Every record below must come back exactly as written, with the images dropped.

**The input**
______
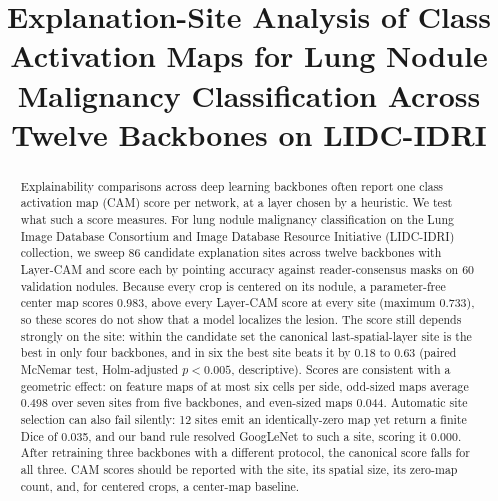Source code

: \documentclass[conference]{IEEEtran}
\begin{document}
\title{Explanation-Site Analysis of Class Activation Maps for Lung Nodule Malignancy Classification Across Twelve Backbones on LIDC-IDRI}

\author{
\and
{}
\and
{}
}

\maketitle

\begin{abstract}
Explainability comparisons across deep learning backbones often report one class activation map (CAM) score per network, at a layer chosen by a heuristic. We test what such a score measures. For lung nodule malignancy classification on the Lung Image Database Consortium and Image Database Resource Initiative (LIDC-IDRI) collection, we sweep 86 candidate explanation sites across twelve backbones with Layer-CAM and score each by pointing accuracy against reader-consensus masks on 60 validation nodules. Because every crop is centered on its nodule, a parameter-free center map scores 0.983, above every Layer-CAM score at every site (maximum 0.733), so these scores do not show that a model localizes the lesion. The score still depends strongly on the site: within the candidate set the canonical last-spatial-layer site is the best in only four backbones, and in six the best site beats it by 0.18 to 0.63 (paired McNemar test, Holm-adjusted $p<0.005$, descriptive). Scores are consistent with a geometric effect: on feature maps of at most six cells per side, odd-sized maps average 0.498 over seven sites from five backbones, and even-sized maps 0.044. Automatic site selection can also fail silently: 12 sites emit an identically-zero map yet return a finite Dice of 0.035, and our band rule resolved GoogLeNet to such a site, scoring it 0.000. After retraining three backbones with a different protocol, the canonical score falls for all three. CAM scores should be reported with the site, its spatial size, its zero-map count, and, for centered crops, a center-map baseline.
\end{abstract}
\end{document}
______
**Result of this task**
Source code

: \documentclass[conference]{IEEEtran}
\begin{document}
\title{Explanation-Site Analysis of Class Activation Maps for Lung Nodule Malignancy Classification Across Twelve Backbones on LIDC-IDRI}

\author{
\and
{}
\and
{}
}

\maketitle

\begin{abstract}
Explainability comparisons across deep learning backbones often report one class activation map (CAM) score per network, at a layer chosen by a heuristic. We test what such a score measures. For lung nodule malignancy classification on the Lung Image Database Consortium and Image Database Resource Initiative (LIDC-IDRI) collection, we sweep 86 candidate explanation sites across twelve backbones with Layer-CAM and score each by pointing accuracy against reader-consensus masks on 60 validation nodules. Because every crop is centered on its nodule, a parameter-free center map scores 0.983, above every Layer-CAM score at every site (maximum 0.733), so these scores do not show that a model localizes the lesion. The score still depends strongly on the site: within the candidate set the canonical last-spatial-layer site is the best in only four backbones, and in six the best site beats it by 0.18 to 0.63 (paired McNemar test, Holm-adjusted $p<0.005$, descriptive). Scores are consistent with a geometric effect: on feature maps of at most six cells per side, odd-sized maps average 0.498 over seven sites from five backbones, and even-sized maps 0.044. Automatic site selection can also fail silently: 12 sites emit an identically-zero map yet return a finite Dice of 0.035, and our band rule resolved GoogLeNet to such a site, scoring it 0.000. After retraining three backbones with a different protocol, the canonical score falls for all three. CAM scores should be reported with the site, its spatial size, its zero-map count, and, for centered crops, a center-map baseline.
\end{abstract}
\end{document}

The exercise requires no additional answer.